Beneath this task are records; print exactly the stretch of them from the line with "of this project" through the line with "The lack of", both ends included.

**** DATASET RECORDS

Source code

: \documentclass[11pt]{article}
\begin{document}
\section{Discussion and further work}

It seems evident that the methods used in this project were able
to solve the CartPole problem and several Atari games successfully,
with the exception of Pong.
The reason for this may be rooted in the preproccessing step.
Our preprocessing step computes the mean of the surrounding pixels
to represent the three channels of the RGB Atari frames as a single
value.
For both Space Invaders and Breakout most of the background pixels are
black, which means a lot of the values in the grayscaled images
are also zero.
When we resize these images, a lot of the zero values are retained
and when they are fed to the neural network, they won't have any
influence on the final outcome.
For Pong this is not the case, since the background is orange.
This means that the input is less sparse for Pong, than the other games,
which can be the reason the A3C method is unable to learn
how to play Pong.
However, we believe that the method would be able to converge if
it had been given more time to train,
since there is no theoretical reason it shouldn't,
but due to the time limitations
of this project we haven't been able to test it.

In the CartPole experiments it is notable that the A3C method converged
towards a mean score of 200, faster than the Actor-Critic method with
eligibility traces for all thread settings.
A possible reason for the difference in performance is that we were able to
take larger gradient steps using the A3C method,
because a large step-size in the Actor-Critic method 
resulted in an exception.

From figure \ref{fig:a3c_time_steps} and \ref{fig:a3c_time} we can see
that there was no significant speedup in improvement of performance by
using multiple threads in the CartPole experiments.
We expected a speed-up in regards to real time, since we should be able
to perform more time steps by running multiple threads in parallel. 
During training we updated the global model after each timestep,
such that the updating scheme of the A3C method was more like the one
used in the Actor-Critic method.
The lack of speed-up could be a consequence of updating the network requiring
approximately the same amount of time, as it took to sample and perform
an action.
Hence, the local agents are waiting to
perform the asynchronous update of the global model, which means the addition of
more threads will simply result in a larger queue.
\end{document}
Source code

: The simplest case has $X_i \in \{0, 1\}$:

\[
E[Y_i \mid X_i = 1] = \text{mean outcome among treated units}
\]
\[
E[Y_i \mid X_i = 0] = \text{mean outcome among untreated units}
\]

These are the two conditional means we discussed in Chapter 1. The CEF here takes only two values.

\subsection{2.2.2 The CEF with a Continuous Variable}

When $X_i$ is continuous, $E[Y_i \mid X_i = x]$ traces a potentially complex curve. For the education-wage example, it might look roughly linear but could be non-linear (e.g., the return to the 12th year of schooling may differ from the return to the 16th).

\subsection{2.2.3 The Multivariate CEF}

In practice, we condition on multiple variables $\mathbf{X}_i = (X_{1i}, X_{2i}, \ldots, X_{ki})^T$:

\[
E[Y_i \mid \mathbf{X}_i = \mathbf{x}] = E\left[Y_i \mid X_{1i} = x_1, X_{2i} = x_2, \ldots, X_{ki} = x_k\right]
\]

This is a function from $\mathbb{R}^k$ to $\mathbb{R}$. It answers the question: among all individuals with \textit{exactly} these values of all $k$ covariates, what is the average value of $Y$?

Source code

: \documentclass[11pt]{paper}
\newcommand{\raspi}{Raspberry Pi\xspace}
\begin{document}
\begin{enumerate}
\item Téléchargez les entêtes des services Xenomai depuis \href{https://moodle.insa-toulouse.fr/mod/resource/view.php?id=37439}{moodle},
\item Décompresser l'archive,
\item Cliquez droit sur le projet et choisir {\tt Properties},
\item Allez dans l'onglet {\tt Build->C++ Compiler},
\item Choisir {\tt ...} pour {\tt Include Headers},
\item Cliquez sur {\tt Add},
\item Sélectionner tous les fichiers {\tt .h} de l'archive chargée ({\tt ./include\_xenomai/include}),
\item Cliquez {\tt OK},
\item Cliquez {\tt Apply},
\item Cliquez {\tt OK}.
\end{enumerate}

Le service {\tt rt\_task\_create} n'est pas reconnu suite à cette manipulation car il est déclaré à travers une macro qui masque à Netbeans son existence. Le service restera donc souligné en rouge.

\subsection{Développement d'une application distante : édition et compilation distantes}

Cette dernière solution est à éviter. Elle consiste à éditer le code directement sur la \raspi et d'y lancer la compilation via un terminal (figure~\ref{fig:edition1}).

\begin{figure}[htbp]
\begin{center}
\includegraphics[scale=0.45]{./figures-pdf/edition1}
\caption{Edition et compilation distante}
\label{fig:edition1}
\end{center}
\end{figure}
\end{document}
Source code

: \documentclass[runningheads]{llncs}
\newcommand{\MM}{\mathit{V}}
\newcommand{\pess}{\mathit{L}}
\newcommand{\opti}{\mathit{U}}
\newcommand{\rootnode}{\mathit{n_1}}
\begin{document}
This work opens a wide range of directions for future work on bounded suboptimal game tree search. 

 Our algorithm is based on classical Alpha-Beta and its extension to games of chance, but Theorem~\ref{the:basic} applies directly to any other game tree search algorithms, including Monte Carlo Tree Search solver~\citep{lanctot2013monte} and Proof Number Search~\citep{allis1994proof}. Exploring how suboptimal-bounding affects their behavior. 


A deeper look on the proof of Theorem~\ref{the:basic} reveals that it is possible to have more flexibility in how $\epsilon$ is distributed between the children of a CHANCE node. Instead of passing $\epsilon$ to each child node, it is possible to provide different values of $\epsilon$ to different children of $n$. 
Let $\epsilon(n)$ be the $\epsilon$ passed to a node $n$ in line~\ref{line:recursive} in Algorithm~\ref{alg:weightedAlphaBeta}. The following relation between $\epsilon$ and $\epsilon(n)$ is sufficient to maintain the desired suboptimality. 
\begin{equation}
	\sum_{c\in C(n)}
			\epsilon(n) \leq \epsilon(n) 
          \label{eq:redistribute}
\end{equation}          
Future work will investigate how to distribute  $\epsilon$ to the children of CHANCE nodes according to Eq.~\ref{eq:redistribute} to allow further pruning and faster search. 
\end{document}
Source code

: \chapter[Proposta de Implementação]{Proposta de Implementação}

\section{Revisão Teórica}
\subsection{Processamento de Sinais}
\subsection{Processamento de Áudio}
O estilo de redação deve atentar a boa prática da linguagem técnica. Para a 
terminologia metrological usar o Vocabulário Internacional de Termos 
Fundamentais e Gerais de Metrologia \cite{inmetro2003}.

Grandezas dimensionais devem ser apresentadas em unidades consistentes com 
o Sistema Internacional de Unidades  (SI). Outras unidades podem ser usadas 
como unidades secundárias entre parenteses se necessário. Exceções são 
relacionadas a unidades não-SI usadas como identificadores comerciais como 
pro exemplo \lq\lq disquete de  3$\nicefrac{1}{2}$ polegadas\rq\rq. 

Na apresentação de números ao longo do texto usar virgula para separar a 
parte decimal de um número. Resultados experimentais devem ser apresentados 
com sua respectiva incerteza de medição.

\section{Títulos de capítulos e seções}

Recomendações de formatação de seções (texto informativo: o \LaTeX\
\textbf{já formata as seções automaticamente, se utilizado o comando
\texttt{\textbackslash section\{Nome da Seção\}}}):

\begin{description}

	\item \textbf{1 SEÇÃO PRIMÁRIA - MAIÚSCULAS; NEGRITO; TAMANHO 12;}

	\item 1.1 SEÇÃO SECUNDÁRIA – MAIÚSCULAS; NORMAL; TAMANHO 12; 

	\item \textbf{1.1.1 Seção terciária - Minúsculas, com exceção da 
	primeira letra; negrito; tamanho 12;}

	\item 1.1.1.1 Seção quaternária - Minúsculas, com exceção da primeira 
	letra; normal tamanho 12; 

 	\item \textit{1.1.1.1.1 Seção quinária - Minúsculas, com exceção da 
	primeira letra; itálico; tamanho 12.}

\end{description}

********

- _SOLUTION TO THIS TASK_:
of this project we haven't been able to test it.

In the CartPole experiments it is notable that the A3C method converged
towards a mean score of 200, faster than the Actor-Critic method with
eligibility traces for all thread settings.
A possible reason for the difference in performance is that we were able to
take larger gradient steps using the A3C method,
because a large step-size in the Actor-Critic method 
resulted in an exception.

From figure \ref{fig:a3c_time_steps} and \ref{fig:a3c_time} we can see
that there was no significant speedup in improvement of performance by
using multiple threads in the CartPole experiments.
We expected a speed-up in regards to real time, since we should be able
to perform more time steps by running multiple threads in parallel. 
During training we updated the global model after each timestep,
such that the updating scheme of the A3C method was more like the one
used in the Actor-Critic method.
The lack of speed-up could be a consequence of updating the network requiring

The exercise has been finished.